Question
Bond Valuation Problem: Cunningham Company has a bond issue of $1000 par value bonds with a 7% annual coupon interest rate. The issue has ten
Bond Valuation Problem:
Cunningham Company has a bond issue of $1000 par value bonds with a 7% annual coupon interest rate. The issue has ten years remaining to the maturity date.
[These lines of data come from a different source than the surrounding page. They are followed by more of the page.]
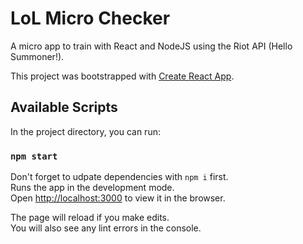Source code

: # LoL Micro Checker

A micro app to train with React and NodeJS using the Riot API (Hello Summoner!).

This project was bootstrapped with [Create React App](https://github.com/facebook/create-react-app).

## Available Scripts

In the project directory, you can run:

### `npm start`

Don't forget to udpate dependencies with `npm i` first.<br />
Runs the app in the development mode.<br />
Open [http://localhost:3000](http://localhost:3000) to view it in the browser.

The page will reload if you make edits.<br />
You will also see any lint errors in the console.

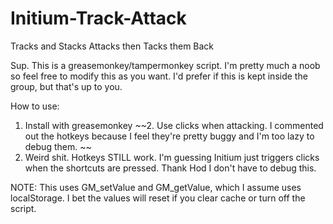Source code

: # Initium-Track-Attack
Tracks and Stacks Attacks then Tacks them Back


Sup. This is a greasemonkey/tampermonkey script. 
I'm pretty much a noob so feel free to modify this as you want. 
I'd prefer if this is kept inside the group, but that's up to you.

How to use:

1. Install with greasemonkey
~~2. Use clicks when attacking. I commented out the hotkeys because I feel they're pretty buggy and I'm too lazy to debug them. ~~
2. Weird shit. Hotkeys STILL work. I'm guessing Initium just triggers clicks when the shortcuts are pressed. Thank Hod I don't have to debug this.

NOTE: This uses GM_setValue and GM_getValue, which I assume uses localStorage. I bet the values will reset if you clear cache or turn off the script.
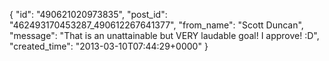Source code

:  {
   "id": "490621020973835",
   "post_id": "462493170453287_490612267641377",
   "from_name": "Scott Duncan",
   "message": "That is an unattainable but VERY laudable goal! I approve! :D",
   "created_time": "2013-03-10T07:44:29+0000"
 }
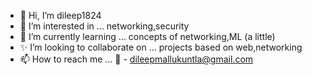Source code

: - 👋 Hi, I’m dileep1824
- 👀 I’m interested in ... networking,security
- 🌱 I’m currently learning ... concepts of networking,ML (a little) 
- ✨ I’m looking to collaborate on ... projects based on web,networking 
- 📫 How to reach me ... 📧 - dileepmallukuntla@gmail.com
                        
<!---
dileep1824/dileep1824 is a ✨ special ✨ repository because its `README.md` (this file) appears on your GitHub profile.
You can click the Preview link to take a look at your changes.
--->
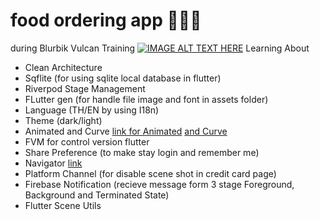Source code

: # food ordering app 🍔😋📱
during Blurbik Vulcan Training
[![IMAGE ALT TEXT HERE](https://img.youtube.com/vi/Upd9p8Hsn7o)](https://www.youtube.com/watch?v=Upd9p8Hsn7o)
Learning About
- Clean Architecture
- Sqflite (for using sqlite local database in flutter)
- Riverpod Stage Management
- FLutter gen (for handle file image and font in assets folder)
- Language (TH/EN by using I18n)
- Theme (dark/light)
- Animated and Curve [link for Animated](https://docs.flutter.dev/ui/widgets/animation) [and Curve](https://api.flutter.dev/flutter/animation/Curves-class.html)
- FVM for control version flutter
- Share Preference (to make stay login and remember me)
- Navigator [link](https://medium.com/goodwin-corporation/flutter-ว่ากันด้วยเรื่อง-push-push-pop-pop-pop-pop-push-push-9960304447c3)
- Platform Channel (for disable scene shot in credit card page)
- Firebase Notification (recieve message form 3 stage Foreground, Background and Terminated State)
- Flutter Scene Utils 


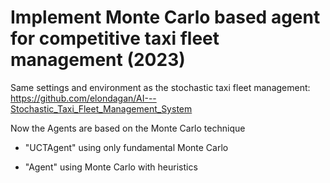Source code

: # Implement Monte Carlo based agent for competitive taxi fleet management (2023)

Same settings and environment as the stochastic taxi fleet management:                                   https://github.com/elondagan/AI---Stochastic_Taxi_Fleet_Management_System

Now the Agents are based on the Monte Carlo technique 

* "UCTAgent" using only fundamental Monte Carlo

* "Agent" using Monte Carlo with heuristics
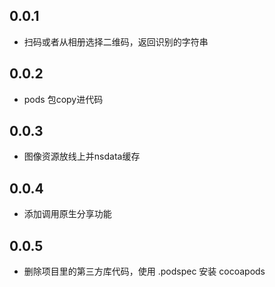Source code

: ## 0.0.1

* 扫码或者从相册选择二维码，返回识别的字符串

## 0.0.2

* pods 包copy进代码

## 0.0.3

* 图像资源放线上并nsdata缓存

## 0.0.4

* 添加调用原生分享功能

## 0.0.5

* 删除项目里的第三方库代码，使用 .podspec 安装 cocoapods

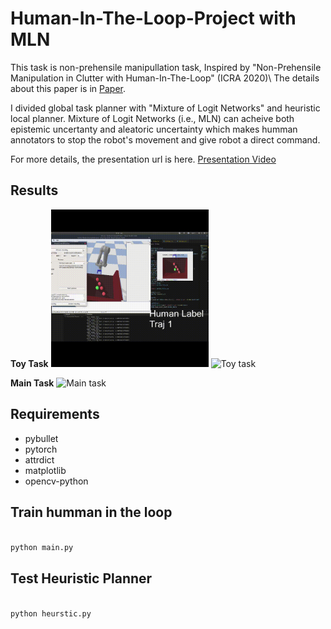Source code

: # Human-In-The-Loop-Project with MLN

This task is non-prehensile manipullation task,
Inspired by "Non-Prehensile Manipulation in Clutter with Human-In-The-Loop" (ICRA 2020)\\
The details about this paper is in [Paper](https://pubs.rpapallas.com/icra2020/).

I divided global task planner with "Mixture of Logit Networks" and heuristic local planner.
Mixture of Logit Networks (i.e., MLN) can acheive both epistemic uncertanty and aleatoric uncertainty which makes 
humman annotators to stop the robot's movement and give robot a direct command.

For more details, the presentation url is here.
[Presentation Video](https://www.youtube.com/watch?v=uXTpxWBCBlA&t=276s)

## Results
**Toy Task**
<img src="/videos/toy_task.gif" width="50%" height="50%"/>
![Toy task](https://github.com/jeongeun980906/Human-In-The-Loop-MLN-Project/blob/master/videos/toy_task.gif)

**Main Task**
![Main task](https://github.com/jeongeun980906/Human-In-The-Loop-MLN-Project/blob/master/videos/main_task.gif)

## Requirements
- pybullet
- pytorch
- attrdict
- matplotlib
- opencv-python

## Train humman in the loop
<code>
python main.py
</code>

## Test Heuristic Planner
<code>
python heurstic.py
</code>
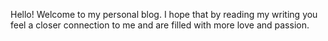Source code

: Hello! Welcome to my personal blog. I hope that by reading my writing you feel a closer connection to me and are filled with more love and passion.
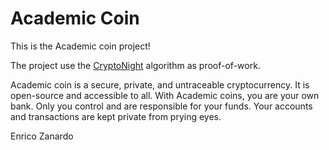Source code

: # Academic Coin
This is the Academic coin project!

The project use the [CryptoNight](https://en.bitcoin.it/wiki/CryptoNight) algorithm  as proof-of-work.

Academic coin is a secure, private, and untraceable cryptocurrency. It is open-source and accessible to all. With Academic coins, you are your own bank. Only you control and are responsible for your funds. Your accounts and transactions are kept private from prying eyes.


Enrico Zanardo
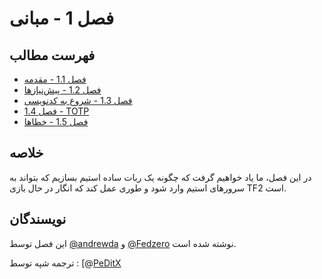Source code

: # فصل 1 - مبانی

## فهرست مطالب

- [فصل 1.1 - مقدمه](./Chapter%201.1%20-%20Introduction)
- [فصل 1.2 - پیش‌نیازها](./Chapter%201.2%20-%20Prerequisites)
- [فصل 1.3 - شروع به کدنویسی](./Chapter%201.3%20-%20Starting%20to%20Code)
- [فصل 1.4 - TOTP](./Chapter%201.4%20-%20TOTP)
- [فصل 1.5 - خطاها](./Chapter%201.5%20-%20Errors)

## خلاصه

در این فصل، ما یاد خواهیم گرفت که چگونه یک ربات ساده استیم بسازیم که
بتواند به سرورهای استیم وارد شود و طوری عمل کند که انگار در حال بازی TF2 است.

## نویسندگان

این فصل توسط [@andrewda](https://github.com/andrewda) و
[@Fedzero](https://github.com/Fedzero) نوشته شده است.

ترجمه شپه توسط : [@[PeDitX](https://github.com/peditx)
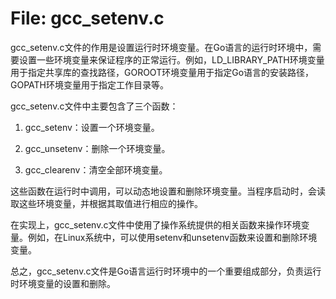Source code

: # File: gcc_setenv.c

gcc_setenv.c文件的作用是设置运行时环境变量。在Go语言的运行时环境中，需要设置一些环境变量来保证程序的正常运行。例如，LD_LIBRARY_PATH环境变量用于指定共享库的查找路径，GOROOT环境变量用于指定Go语言的安装路径，GOPATH环境变量用于指定工作目录等。

gcc_setenv.c文件中主要包含了三个函数：

1. gcc_setenv：设置一个环境变量。

2. gcc_unsetenv：删除一个环境变量。

3. gcc_clearenv：清空全部环境变量。

这些函数在运行时中调用，可以动态地设置和删除环境变量。当程序启动时，会读取这些环境变量，并根据其取值进行相应的操作。

在实现上，gcc_setenv.c文件中使用了操作系统提供的相关函数来操作环境变量。例如，在Linux系统中，可以使用setenv和unsetenv函数来设置和删除环境变量。

总之，gcc_setenv.c文件是Go语言运行时环境中的一个重要组成部分，负责运行时环境变量的设置和删除。

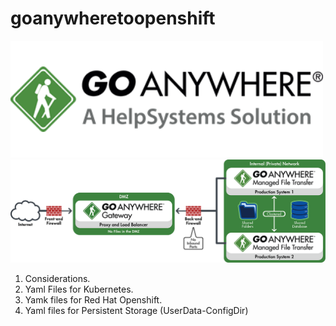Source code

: # goanywheretoopenshift
<img src="./goanywhere-logo-400x150.png" width="500" alt="goanywherelogoo"/>

<img src="./GoAnywhereMFT_Gateway_OneGateway_full.png" width="1000" alt="goanywherelogo2"/>

1. Considerations.
2. Yaml Files for Kubernetes.
3. Yamk files for Red Hat Openshift.
4. Yaml files for Persistent Storage (UserData-ConfigDir)


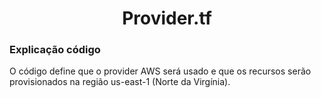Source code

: <h1 align=center>Provider.tf</h1>

### Explicação código
O código define que o provider AWS será usado e que os recursos serão provisionados na região us-east-1 (Norte da Virgínia). 
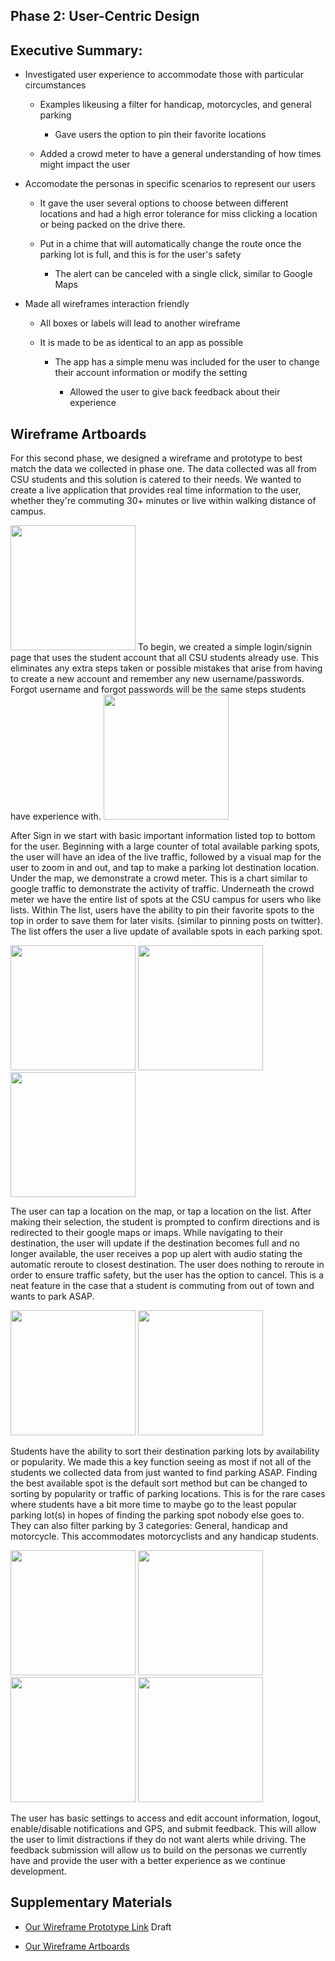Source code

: ## Phase 2: User-Centric Design


## Executive Summary:

  - Investigated user experience to accommodate those with particular circumstances 
  
    - Examples likeusing a filter for handicap, motorcycles, and general parking
    
      - Gave users the option to pin their favorite locations
      
    - Added a crowd meter to have a general understanding of how times might impact the user 
    
  - Accomodate the personas in specific scenarios to represent our users
  
    - It gave the user several options to choose between different locations and had a high error tolerance for miss clicking a location or being packed on the drive there.
    
    - Put in a chime that will automatically change the route once the parking lot is full, and this is for the user's safety
    
      - The alert can be canceled with a single click, similar to Google Maps
      
  - Made all wireframes interaction friendly 
  
    - All boxes or labels will lead to another wireframe
    
    - It is made to be as identical to an app as possible 
    
      - The app has a simple menu was included for the user to change their account information or modify the setting
      
        - Allowed the user to give back feedback  about their experience
        
## Wireframe Artboards

For this second phase, we designed a wireframe and prototype to best match the data we collected in phase one. The data collected was all from CSU students and this solution is catered to their needs. We wanted to create a live application that provides real time information to the user, whether they're commuting 30+ minutes or live within walking distance of campus.

<img src="images/Sign In.png" width="200">
To begin, we created a simple login/signin page that uses the student account that all CSU students already use. This eliminates any extra steps taken or possible mistakes that arise from having to create a new account and remember any new username/passwords. Forgot username and forgot passwords will be the same steps students have experience with.

<img src="images/Home Page.png" width="200">

After Sign in we start with basic important information listed top to bottom for the user. Beginning with a large counter of total available parking spots, the user will have an idea of the live traffic, followed by a visual map for the user to zoom in and out, and tap to make a parking lot destination location. Under the map, we demonstrate a crowd meter. This is a chart similar to google traffic to demonstrate the activity of traffic. Underneath the crowd meter we have the entire list of spots at the CSU campus for users who like lists. Within The list, users have the ability to pin their favorite spots to the top in order to save them for later visits. (similar to pinning posts on twitter). The list offers the user a live update of available spots in each parking spot.

<img src="images/Confirm Directions.png" width="200"> <img src="images/Google Maps-imaps.png" width="200"> <img src="images/alert.PNG" width="200">

The user can tap a location on the map, or tap a location on the list. After making their selection, the student is prompted to confirm directions and is redirected to their google maps or imaps. While navigating to their destination, the user will update if the destination becomes full and no longer available, the user receives a pop up alert with audio stating the automatic reroute to closest destination. The user does nothing to reroute in order to ensure traffic safety, but the user has the option to cancel. This is a neat feature in the case that a student is commuting from out of town and wants to park ASAP. 

<img src="images/Sort By.png" width="200"> <img src="images/Filter.png" width="200">

Students have the ability to sort their destination parking lots by availability or popularity. We made this a key function seeing as most if not all of the students we collected data from just wanted to find parking ASAP. Finding the best available spot is the default sort method but can be changed to sorting by popularity or traffic of parking locations. This is for the rare cases where students have a bit more time to maybe go to the least popular parking lot(s) in hopes of finding the parking spot nobody else goes to. They can also filter parking by 3 categories: General, handicap and motorcycle. This accommodates motorcyclists and any handicap students.

<img src="images/User Menu.png" width="200"> <img src="images/User Account.png" width="200"> <img src="images/User Settings.png" width="200"> <img src="images/User Feedback.png" width="200">

The user has basic settings to access and edit account information, logout, enable/disable notifications and GPS, and submit feedback. This will allow the user to limit distractions if they do not want alerts while driving. The feedback submission will allow us to build on the personas we currently have and provide the user with a better experience as we continue development. 



## Supplementary Materials

  * [Our Wireframe Prototype Link](https://xd.adobe.com/view/ceb98465-76ee-499e-91b5-50ee09582c67-9bea/) Draft

  * [Our Wireframe Artboards](https://github.com/UsabilityEngineering/Parkers/blob/master/phase2/newfolder/Wireframes.md)
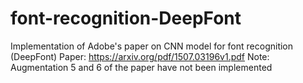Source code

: # font-recognition-DeepFont
Implementation of Adobe's paper on CNN model for font recognition (DeepFont)
Paper: https://arxiv.org/pdf/1507.03196v1.pdf
Note: Augmentation 5 and 6 of the paper have not been implemented 
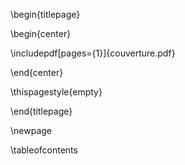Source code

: 
\begin{titlepage}

\begin{center}

\includepdf[pages={1}]{couverture.pdf}

\end{center}

\thispagestyle{empty}

\end{titlepage}

\newpage

\tableofcontents
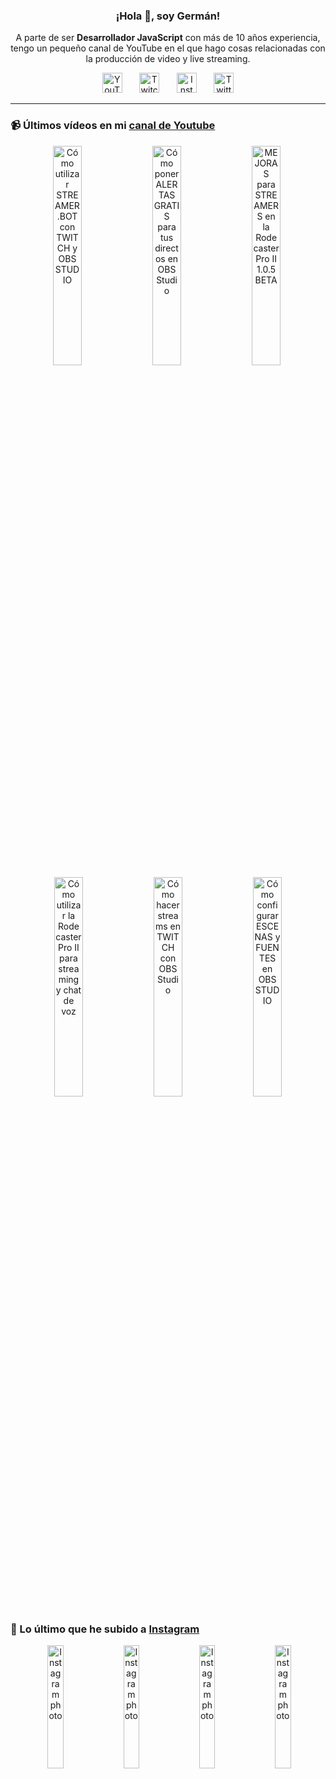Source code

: <p align="center" width="300">
  <h3 align="center">¡Hola 👋, soy Germán!</h3>
</p>

<p align="center">A parte de ser <strong>Desarrollador JavaScript</strong> con más de 10 años experiencia, tengo un pequeño canal de YouTube en el que hago cosas relacionadas con la producción de video y live streaming.</p>

<p align="center">
  <a href="https://youtube.com/@germix" target="blank"><img src="https://cdn.simpleicons.org/youtube/FF0000" alt="YouTube" title="YouTube" width="32px" /></a>
  &#8287;&#8287;&#8287;&#8287;&#8287;
  <a href="https://twitch.tv/germix_tv" target="blank"><img src="https://cdn.simpleicons.org/twitch/9146FF" alt="Twitch" title="Twitch" width="32px" /></a>
  &#8287;&#8287;&#8287;&#8287;&#8287;
  <a href="https://instagram.com/germix_tv" target="blank"><img src="https://cdn.simpleicons.org/instagram/E4405F" alt="Instagram" title="Instagram" width="32px" /></a>
  &#8287;&#8287;&#8287;&#8287;&#8287;
  <a href="https://twitter.com/germix_tv" target="blank"><img src="https://cdn.simpleicons.org/twitter/1DA1F2" alt="Twitter" title="Twitter" width="32px" />
  </a>
</p>

<hr />

<p align="center">
  <h3>📹 Últimos vídeos en mi <a href="https://youtube.com/@germix?sub_confirmation=1" target="blank">canal de Youtube</a></h3>
</p>
<p align="center">&#8287;<a href="https://youtu.be/2AilFoiYnlc" target="blank"><img width="30%" src="https://img.youtube.com/vi/2AilFoiYnlc/mqdefault.jpg" alt="Cómo utilizar STREAMER.BOT con TWITCH y OBS STUDIO" title="Cómo utilizar STREAMER.BOT con TWITCH y OBS STUDIO" /></a>  &#8287;<a href="https://youtu.be/3EUPLZjGjkY" target="blank"><img width="30%" src="https://img.youtube.com/vi/3EUPLZjGjkY/mqdefault.jpg" alt="Cómo poner ALERTAS GRATIS para tus directos en OBS Studio" title="Cómo poner ALERTAS GRATIS para tus directos en OBS Studio" /></a>  &#8287;<a href="https://youtu.be/3mLzME7gODA" target="blank"><img width="30%" src="https://img.youtube.com/vi/3mLzME7gODA/mqdefault.jpg" alt="MEJORAS para STREAMERS en la Rodecaster Pro II 1.0.5 BETA" title="MEJORAS para STREAMERS en la Rodecaster Pro II 1.0.5 BETA" /></a>  &#8287;<a href="https://youtu.be/8784wBhHpVo" target="blank"><img width="30%" src="https://img.youtube.com/vi/8784wBhHpVo/mqdefault.jpg" alt="Cómo utilizar la Rodecaster Pro II para streaming y chat de voz" title="Cómo utilizar la Rodecaster Pro II para streaming y chat de voz" /></a>  &#8287;<a href="https://youtu.be/L-Fe5wee3uM" target="blank"><img width="30%" src="https://img.youtube.com/vi/L-Fe5wee3uM/mqdefault.jpg" alt="Cómo hacer streams en TWITCH con OBS Studio" title="Cómo hacer streams en TWITCH con OBS Studio" /></a>  &#8287;<a href="https://youtu.be/TjLFIa8oTSs" target="blank"><img width="30%" src="https://img.youtube.com/vi/TjLFIa8oTSs/mqdefault.jpg" alt="Cómo configurar ESCENAS y FUENTES en OBS STUDIO" title="Cómo configurar ESCENAS y FUENTES en OBS STUDIO" /></a></p>

<p align="center">
  <h3>📸 Lo último que he subido a <a href="https://instagram.com/germix_tv" target="blank">Instagram</a></h3>
</p>
<p align="center">&#8287;<a href='https://instagram.com/p/CxcmVWwtzu9' target='_blank'><img width='22.5%' src='https://instagram.flba2-1.fna.fbcdn.net/v/t51.2885-15/380476596_665248502248186_2550840238999617619_n.jpg?stp=dst-jpg_e15_fr_p1080x1080&_nc_ht=instagram.flba2-1.fna.fbcdn.net&_nc_cat=110&_nc_ohc=YsmjQq2wGW8AX-ZnBaE&edm=APU89FABAAAA&ccb=7-5&oh=00_AfA11r633tY8WSNjjobC6DEHDXFbbUDgzWG9U2LCSOmKkA&oe=650DBAA4&_nc_sid=bc0c2c' alt='Instagram photo' /></a>  &#8287;<a href='https://instagram.com/p/CxaAKYAx_U_' target='_blank'><img width='22.5%' src='https://instagram.flba2-1.fna.fbcdn.net/v/t51.2885-15/380275123_1005225500800744_1102744667665111042_n.jpg?stp=dst-jpg_e15_fr_p1080x1080&_nc_ht=instagram.flba2-1.fna.fbcdn.net&_nc_cat=104&_nc_ohc=wcv7ruCcoOQAX9FH3xc&edm=APU89FABAAAA&ccb=7-5&oh=00_AfARBaefj7emoyGAjvuy0tOYaVj9AWZnMfw0XBMlagpXqA&oe=650E5A96&_nc_sid=bc0c2c' alt='Instagram photo' /></a>  &#8287;<a href='https://instagram.com/p/CxUu7fnN5QD' target='_blank'><img width='22.5%' src='https://instagram.flba2-1.fna.fbcdn.net/v/t51.2885-15/379295524_3507024636219817_3019229405003582439_n.jpg?stp=dst-jpg_e15_fr_p1080x1080&_nc_ht=instagram.flba2-1.fna.fbcdn.net&_nc_cat=101&_nc_ohc=LQeSwfxjQ4QAX-Xxdf2&edm=APU89FABAAAA&ccb=7-5&oh=00_AfBz8Mb-EvEoxAxbzZ4UhVD0O4-PxhjWS3GtGuOZwdCamw&oe=650E4C7D&_nc_sid=bc0c2c' alt='Instagram photo' /></a>  &#8287;<a href='https://instagram.com/p/CxSCBYQt3o-' target='_blank'><img width='22.5%' src='https://instagram.flba2-1.fna.fbcdn.net/v/t51.2885-15/378662471_684890793226950_8108905212252628860_n.jpg?stp=dst-jpg_e15_fr_p1080x1080&_nc_ht=instagram.flba2-1.fna.fbcdn.net&_nc_cat=106&_nc_ohc=efb1q67Xl9kAX-iUJiO&edm=APU89FABAAAA&ccb=7-5&oh=00_AfD4oZxW6xHoVtb2CvguA6ICWJ1yNzSikkWnnpSGPjmLQA&oe=650DD7B5&_nc_sid=bc0c2c' alt='Instagram photo' /></a></p>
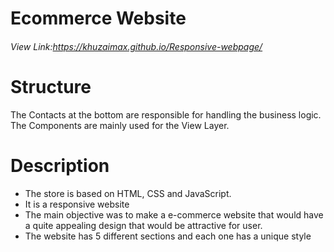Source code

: # Ecommerce Website
###### View Link:https://khuzaimax.github.io/Responsive-webpage/
# Structure
The Contacts at the bottom are responsible for handling the business logic.
The Components are mainly used for the View Layer.
#  Description
- The store is based on HTML, CSS and JavaScript.
- It is a responsive website
- The main objective was to make a e-commerce website that would have a quite appealing design that would be attractive for user.
- The website has 5 different sections and each one has a unique style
Bonds of similar risk are currently selling to yield 5% rate of return.
Will the Cunningham Company bonds sell for a premium or a discount?
Calculate the current value (what an investor will pay today) of each Cunningham Company bond.
Stock Valuation Problem:
The English Corporation has a beta of 1.30x, the risk-free rate of interest is currently 9% and the required return on the market portfolio is 12%. The Company plans to pay a dividend of $1.30 per share in the coming year and anticipates that future dividends will increase at an annual rate consistent with that experienced over the 2006 2009 period as shown below:
Year Dividend per share
2009 $1.25
2008 $1.17
2007 $1.15
2006 $1.10
(I calculate the compound annual growth rate of dividends to be 4.35%, as follows :)
Financial calculator keystrokes:
1.10 +|- PV
3 N
0 PMT
1.25 FV
CPT I/Y = 4.35%
First, using CAPM, what is the required return for an investor in the English Company?
Now, using the constant dividend growth model, estimate the value of the English Companys common stock.